* **DATA FOR THIS EXERCISE**
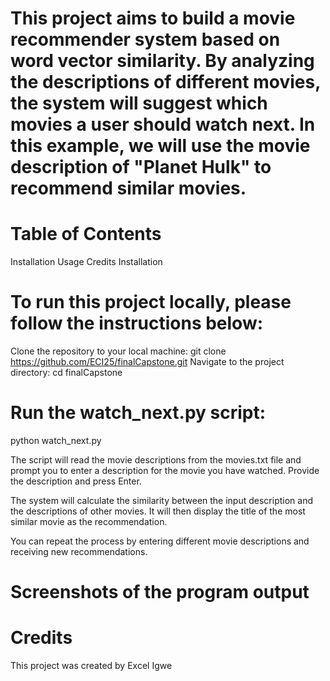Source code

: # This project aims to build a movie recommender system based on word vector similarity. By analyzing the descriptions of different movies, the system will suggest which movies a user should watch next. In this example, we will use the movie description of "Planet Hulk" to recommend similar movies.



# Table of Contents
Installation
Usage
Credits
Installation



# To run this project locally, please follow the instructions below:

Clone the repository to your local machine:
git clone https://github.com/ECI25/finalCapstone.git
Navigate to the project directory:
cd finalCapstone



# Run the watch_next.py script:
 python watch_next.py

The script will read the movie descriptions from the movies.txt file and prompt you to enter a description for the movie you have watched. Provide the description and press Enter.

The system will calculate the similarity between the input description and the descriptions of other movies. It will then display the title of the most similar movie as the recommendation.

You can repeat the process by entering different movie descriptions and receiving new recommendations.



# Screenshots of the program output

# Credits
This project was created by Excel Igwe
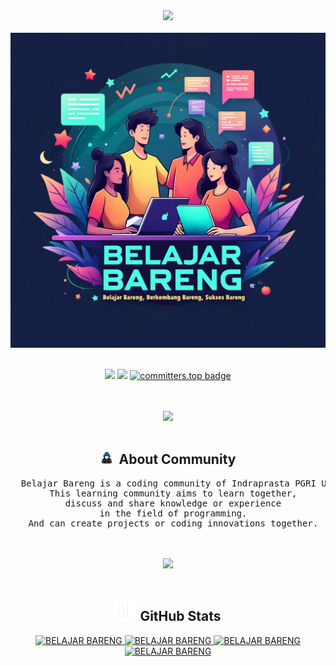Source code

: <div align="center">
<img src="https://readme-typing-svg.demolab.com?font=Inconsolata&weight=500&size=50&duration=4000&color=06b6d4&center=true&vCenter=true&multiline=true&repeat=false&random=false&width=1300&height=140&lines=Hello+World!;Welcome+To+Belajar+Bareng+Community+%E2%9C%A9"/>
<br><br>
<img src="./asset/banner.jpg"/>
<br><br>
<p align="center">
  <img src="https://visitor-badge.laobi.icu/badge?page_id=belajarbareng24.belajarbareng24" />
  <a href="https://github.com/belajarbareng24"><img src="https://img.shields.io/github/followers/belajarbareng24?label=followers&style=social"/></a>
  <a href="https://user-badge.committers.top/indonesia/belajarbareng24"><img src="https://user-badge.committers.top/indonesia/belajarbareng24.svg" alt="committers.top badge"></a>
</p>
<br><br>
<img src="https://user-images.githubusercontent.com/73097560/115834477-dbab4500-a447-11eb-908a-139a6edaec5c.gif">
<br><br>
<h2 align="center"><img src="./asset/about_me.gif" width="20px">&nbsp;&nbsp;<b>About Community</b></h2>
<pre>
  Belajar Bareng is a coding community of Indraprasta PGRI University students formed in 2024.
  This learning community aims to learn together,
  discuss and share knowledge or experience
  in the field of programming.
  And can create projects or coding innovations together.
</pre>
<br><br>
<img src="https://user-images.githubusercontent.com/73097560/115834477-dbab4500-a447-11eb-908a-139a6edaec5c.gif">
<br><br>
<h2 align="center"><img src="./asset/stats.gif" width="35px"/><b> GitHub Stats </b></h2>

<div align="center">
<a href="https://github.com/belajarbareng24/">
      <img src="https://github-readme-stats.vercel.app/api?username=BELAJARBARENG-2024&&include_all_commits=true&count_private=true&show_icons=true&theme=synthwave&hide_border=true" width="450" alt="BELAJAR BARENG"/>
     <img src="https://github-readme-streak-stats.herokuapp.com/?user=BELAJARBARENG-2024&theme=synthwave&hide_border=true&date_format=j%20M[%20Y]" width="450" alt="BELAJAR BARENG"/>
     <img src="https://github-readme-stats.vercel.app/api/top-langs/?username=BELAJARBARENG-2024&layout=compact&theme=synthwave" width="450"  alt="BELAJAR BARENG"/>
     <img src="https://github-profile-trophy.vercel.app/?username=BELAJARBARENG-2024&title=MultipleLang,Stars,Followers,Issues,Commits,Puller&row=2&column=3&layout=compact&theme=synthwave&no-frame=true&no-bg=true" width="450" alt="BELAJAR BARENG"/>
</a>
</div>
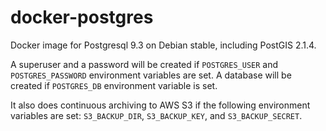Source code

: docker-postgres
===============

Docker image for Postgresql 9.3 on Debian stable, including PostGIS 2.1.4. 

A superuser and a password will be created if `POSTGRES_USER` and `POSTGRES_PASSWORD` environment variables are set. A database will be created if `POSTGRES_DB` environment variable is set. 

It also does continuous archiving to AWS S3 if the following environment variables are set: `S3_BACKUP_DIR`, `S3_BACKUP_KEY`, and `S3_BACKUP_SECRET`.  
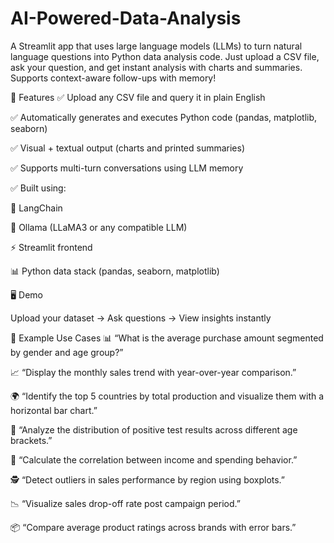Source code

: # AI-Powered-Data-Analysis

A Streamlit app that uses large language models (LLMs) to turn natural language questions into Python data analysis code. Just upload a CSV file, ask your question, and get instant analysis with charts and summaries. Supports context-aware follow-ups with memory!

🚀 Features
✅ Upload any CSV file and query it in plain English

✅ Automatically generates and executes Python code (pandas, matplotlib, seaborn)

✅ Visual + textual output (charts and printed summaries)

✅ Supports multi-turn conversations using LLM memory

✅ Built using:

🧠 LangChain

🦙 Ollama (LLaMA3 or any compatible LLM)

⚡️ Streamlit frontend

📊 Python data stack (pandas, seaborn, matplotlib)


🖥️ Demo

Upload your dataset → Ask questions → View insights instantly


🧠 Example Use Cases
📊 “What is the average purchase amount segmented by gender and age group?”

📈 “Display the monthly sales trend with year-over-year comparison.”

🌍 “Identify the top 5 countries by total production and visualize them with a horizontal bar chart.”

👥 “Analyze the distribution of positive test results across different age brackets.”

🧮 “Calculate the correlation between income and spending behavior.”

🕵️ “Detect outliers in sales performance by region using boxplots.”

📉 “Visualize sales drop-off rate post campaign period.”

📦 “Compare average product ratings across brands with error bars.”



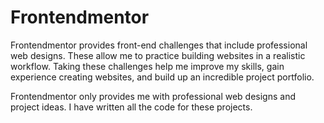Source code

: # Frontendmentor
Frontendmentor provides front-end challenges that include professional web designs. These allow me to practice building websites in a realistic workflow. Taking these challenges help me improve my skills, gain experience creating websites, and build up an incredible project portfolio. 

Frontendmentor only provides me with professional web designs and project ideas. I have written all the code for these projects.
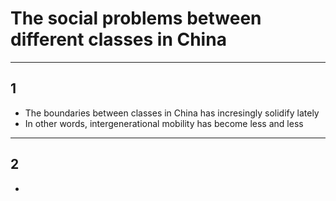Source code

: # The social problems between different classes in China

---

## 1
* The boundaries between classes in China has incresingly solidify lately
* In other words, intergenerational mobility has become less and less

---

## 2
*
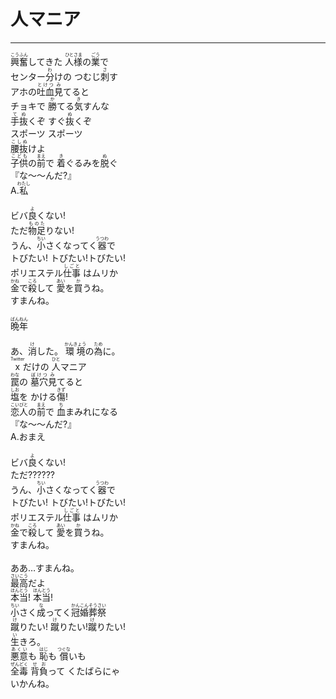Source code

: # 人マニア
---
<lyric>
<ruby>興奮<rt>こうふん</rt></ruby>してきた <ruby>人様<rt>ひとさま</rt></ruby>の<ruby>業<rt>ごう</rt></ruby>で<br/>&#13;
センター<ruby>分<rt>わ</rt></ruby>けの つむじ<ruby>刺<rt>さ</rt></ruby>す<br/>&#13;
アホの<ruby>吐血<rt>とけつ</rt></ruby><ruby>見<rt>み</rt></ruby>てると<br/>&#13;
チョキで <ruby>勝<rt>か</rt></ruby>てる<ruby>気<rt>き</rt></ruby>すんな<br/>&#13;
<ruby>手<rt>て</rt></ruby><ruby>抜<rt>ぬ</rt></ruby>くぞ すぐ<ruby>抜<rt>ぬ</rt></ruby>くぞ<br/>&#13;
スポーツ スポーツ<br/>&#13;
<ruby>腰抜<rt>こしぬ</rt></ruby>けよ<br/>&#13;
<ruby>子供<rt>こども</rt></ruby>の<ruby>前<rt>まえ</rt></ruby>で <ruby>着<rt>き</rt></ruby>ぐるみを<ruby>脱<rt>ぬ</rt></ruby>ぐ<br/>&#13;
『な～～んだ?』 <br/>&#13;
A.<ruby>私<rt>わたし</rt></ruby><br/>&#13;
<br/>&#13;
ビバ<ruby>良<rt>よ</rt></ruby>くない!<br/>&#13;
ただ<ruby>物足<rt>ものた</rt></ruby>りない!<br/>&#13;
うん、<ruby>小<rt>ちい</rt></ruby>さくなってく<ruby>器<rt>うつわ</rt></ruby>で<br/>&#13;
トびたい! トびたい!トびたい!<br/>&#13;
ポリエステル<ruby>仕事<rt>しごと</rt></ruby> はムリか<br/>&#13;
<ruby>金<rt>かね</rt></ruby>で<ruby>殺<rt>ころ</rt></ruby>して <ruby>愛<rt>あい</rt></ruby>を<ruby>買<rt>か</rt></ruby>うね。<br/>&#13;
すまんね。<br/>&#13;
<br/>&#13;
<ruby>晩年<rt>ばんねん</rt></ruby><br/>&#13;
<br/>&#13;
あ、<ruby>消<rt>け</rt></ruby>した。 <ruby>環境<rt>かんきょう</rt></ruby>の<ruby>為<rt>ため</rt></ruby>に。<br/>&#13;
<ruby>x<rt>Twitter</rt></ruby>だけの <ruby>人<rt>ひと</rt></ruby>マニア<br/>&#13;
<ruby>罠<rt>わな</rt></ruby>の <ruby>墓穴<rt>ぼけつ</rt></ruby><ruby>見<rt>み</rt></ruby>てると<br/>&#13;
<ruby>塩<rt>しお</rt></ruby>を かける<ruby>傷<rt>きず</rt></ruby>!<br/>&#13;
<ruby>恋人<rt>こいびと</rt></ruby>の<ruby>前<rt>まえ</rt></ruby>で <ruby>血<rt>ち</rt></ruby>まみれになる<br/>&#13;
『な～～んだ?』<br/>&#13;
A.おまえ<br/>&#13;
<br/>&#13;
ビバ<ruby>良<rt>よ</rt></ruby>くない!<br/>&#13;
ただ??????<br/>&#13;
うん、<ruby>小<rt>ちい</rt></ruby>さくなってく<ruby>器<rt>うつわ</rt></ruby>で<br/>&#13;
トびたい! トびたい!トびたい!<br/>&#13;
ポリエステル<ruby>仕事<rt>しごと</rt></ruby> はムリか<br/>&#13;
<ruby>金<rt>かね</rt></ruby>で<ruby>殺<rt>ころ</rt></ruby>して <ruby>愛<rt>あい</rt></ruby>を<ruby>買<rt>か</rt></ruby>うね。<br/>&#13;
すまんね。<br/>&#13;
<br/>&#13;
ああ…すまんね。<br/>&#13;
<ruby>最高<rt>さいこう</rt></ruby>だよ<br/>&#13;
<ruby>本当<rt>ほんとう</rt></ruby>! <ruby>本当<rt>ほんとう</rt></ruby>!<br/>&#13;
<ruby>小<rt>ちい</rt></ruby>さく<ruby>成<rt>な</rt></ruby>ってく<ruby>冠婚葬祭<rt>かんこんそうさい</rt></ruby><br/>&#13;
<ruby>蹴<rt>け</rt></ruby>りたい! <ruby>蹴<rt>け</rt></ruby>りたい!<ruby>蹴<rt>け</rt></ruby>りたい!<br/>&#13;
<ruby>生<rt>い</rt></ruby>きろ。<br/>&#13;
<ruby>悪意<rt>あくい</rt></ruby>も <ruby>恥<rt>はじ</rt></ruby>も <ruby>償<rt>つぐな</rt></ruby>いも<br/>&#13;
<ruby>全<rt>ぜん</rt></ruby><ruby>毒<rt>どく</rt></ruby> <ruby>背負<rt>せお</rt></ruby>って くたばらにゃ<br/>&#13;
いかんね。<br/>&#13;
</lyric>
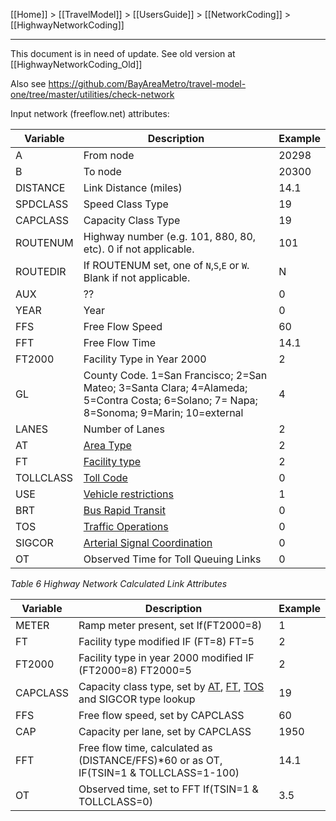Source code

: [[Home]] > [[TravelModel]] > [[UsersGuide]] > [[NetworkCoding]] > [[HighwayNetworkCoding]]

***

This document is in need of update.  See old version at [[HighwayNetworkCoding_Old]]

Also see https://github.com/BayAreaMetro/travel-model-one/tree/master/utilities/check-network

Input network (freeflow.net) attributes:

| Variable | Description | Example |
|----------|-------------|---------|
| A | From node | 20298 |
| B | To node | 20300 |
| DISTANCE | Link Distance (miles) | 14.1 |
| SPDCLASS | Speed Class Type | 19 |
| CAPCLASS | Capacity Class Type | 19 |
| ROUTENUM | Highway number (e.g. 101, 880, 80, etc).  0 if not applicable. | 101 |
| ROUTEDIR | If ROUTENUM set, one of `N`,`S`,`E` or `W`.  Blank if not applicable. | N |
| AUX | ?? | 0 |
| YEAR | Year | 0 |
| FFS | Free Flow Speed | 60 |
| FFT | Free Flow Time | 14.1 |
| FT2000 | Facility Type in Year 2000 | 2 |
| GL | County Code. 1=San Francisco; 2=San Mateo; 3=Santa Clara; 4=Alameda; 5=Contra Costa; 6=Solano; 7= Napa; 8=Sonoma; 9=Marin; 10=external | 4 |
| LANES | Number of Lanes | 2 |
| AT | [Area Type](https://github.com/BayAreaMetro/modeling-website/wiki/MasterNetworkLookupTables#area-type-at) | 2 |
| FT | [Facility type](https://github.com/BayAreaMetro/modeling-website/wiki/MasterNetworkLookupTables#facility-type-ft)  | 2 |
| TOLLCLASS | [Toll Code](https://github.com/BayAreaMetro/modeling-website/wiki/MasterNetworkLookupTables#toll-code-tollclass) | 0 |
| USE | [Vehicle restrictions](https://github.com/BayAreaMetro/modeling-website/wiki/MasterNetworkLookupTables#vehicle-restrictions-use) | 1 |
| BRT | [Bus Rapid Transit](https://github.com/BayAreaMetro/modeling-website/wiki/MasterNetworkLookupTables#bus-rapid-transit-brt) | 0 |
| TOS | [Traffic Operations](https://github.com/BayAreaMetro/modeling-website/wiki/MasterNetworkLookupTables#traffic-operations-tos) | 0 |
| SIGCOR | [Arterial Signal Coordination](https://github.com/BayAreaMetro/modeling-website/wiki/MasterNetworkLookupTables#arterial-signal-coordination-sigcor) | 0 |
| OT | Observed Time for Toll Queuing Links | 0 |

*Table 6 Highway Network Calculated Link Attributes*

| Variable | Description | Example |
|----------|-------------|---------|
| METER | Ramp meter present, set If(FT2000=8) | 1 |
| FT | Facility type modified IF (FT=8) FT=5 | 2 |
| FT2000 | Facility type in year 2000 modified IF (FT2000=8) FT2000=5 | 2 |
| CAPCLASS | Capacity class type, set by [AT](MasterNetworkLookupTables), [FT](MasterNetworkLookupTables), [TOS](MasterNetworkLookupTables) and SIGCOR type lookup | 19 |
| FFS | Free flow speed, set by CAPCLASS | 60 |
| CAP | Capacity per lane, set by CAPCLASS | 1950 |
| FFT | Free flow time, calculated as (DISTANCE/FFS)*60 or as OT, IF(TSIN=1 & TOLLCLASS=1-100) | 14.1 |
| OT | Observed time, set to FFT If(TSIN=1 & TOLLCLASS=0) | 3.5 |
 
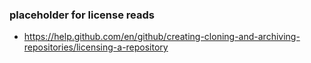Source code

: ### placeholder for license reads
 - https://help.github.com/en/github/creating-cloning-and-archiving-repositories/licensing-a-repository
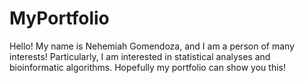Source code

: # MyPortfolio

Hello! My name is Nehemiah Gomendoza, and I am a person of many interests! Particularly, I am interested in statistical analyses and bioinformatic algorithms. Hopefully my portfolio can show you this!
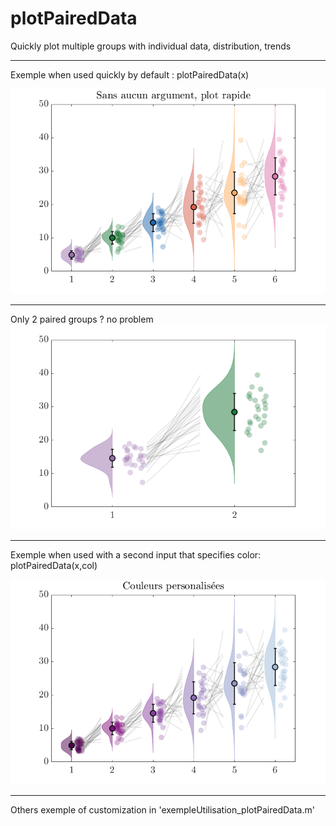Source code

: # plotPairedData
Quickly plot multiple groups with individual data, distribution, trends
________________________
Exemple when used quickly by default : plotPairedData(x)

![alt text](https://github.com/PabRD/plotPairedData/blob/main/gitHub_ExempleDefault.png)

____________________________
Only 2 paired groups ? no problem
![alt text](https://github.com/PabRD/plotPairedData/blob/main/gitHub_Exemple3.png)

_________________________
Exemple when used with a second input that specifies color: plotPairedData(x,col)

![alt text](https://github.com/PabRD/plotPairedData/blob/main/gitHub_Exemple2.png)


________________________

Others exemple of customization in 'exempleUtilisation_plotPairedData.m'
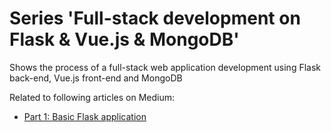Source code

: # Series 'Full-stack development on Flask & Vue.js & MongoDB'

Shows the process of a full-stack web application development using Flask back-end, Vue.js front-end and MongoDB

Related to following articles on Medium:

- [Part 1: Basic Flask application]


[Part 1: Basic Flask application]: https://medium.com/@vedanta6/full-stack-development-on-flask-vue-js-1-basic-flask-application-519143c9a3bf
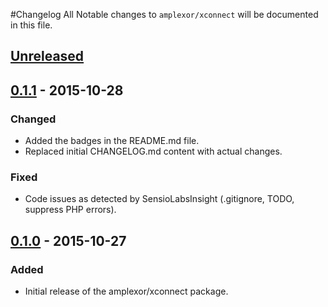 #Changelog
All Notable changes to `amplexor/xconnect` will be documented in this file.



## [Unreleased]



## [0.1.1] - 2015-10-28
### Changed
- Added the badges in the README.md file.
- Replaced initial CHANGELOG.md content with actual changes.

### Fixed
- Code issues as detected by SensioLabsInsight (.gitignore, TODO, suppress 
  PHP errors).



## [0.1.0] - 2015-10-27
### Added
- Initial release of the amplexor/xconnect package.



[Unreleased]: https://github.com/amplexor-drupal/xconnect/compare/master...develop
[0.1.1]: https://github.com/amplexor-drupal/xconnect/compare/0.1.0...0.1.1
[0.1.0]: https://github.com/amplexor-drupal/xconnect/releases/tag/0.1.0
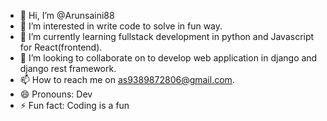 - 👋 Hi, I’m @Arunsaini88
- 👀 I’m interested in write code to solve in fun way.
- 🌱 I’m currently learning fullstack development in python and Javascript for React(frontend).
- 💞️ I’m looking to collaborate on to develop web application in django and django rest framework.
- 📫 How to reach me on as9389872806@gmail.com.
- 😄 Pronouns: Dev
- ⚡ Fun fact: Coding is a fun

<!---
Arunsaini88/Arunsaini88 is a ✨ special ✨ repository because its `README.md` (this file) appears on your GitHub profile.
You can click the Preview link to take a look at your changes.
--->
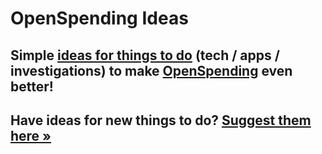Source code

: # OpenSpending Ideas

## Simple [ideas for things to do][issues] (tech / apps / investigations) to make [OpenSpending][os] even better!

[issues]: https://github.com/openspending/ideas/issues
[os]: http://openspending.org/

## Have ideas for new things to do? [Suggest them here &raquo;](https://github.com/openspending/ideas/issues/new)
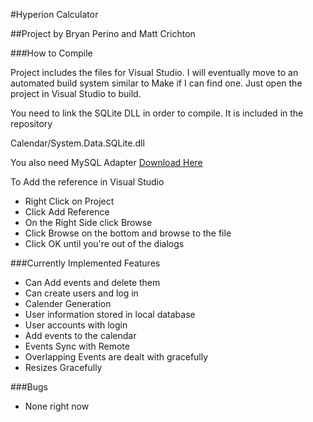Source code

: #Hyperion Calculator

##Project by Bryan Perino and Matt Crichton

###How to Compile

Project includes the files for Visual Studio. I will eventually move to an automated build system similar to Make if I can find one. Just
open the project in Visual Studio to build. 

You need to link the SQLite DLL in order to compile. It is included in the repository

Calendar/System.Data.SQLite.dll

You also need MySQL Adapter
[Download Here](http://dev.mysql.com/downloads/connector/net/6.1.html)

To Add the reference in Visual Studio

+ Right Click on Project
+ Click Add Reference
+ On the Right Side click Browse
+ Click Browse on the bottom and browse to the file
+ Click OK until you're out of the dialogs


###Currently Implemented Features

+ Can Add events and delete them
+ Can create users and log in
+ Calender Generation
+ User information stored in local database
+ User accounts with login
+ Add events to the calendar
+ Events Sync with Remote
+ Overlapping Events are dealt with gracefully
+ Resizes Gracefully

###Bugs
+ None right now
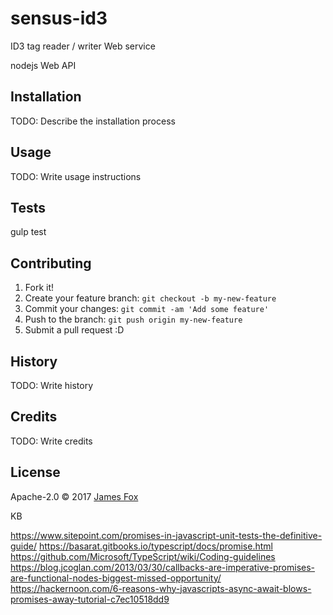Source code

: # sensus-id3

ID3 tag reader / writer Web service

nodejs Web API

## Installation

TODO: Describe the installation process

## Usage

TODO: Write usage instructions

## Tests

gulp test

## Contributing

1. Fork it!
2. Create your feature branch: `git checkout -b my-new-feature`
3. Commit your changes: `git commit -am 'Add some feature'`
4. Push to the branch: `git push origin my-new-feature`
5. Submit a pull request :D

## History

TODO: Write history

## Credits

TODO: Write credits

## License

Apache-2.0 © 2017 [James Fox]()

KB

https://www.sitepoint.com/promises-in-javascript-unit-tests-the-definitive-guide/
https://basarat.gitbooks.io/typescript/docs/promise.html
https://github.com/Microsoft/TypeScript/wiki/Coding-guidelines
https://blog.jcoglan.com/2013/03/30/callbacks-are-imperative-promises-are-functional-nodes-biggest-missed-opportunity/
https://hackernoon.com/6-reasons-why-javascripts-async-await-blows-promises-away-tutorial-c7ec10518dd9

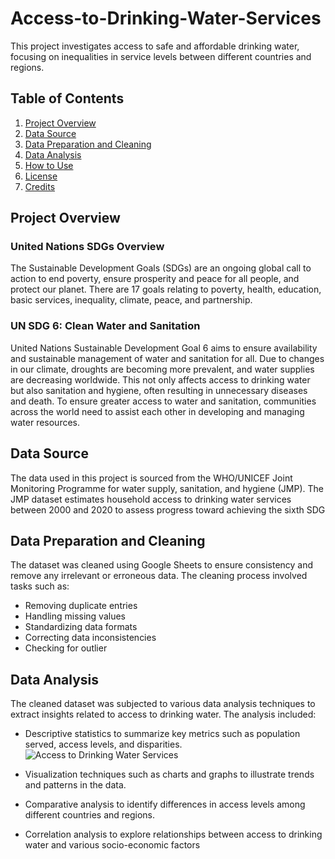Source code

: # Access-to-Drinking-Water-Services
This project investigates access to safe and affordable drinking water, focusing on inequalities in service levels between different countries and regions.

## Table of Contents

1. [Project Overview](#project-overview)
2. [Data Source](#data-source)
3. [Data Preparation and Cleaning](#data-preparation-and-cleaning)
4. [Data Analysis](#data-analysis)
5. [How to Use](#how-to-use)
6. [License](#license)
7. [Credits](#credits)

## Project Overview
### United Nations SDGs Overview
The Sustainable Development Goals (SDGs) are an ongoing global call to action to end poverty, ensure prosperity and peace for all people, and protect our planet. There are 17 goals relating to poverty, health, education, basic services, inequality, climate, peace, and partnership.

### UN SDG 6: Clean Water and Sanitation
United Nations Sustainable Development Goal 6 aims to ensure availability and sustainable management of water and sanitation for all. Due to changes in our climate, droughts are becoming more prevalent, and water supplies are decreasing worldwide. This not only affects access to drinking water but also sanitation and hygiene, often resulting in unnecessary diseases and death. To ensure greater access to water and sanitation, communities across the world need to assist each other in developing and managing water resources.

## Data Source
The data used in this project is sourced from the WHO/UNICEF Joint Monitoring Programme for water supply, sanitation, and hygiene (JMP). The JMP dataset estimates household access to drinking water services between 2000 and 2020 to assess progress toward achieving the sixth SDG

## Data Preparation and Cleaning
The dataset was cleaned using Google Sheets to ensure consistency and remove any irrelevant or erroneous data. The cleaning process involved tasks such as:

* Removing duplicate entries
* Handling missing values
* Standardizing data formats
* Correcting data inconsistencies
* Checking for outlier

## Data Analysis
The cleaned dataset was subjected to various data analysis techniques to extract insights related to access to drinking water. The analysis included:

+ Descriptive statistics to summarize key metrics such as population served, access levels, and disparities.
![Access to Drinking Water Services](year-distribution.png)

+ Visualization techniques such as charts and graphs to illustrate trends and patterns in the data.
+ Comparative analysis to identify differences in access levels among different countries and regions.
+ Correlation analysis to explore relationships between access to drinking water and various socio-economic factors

* **EXERCISE DESCRIPTION**
Return each line of the data that contains the string "xconnect".

* **SOLUTION FOR THIS TASK**
All Notable changes to `amplexor/xconnect` will be documented in this file.
- Initial release of the amplexor/xconnect package.
[Unreleased]: https://github.com/amplexor-drupal/xconnect/compare/master...develop
[0.1.1]: https://github.com/amplexor-drupal/xconnect/compare/0.1.0...0.1.1
[0.1.0]: https://github.com/amplexor-drupal/xconnect/releases/tag/0.1.0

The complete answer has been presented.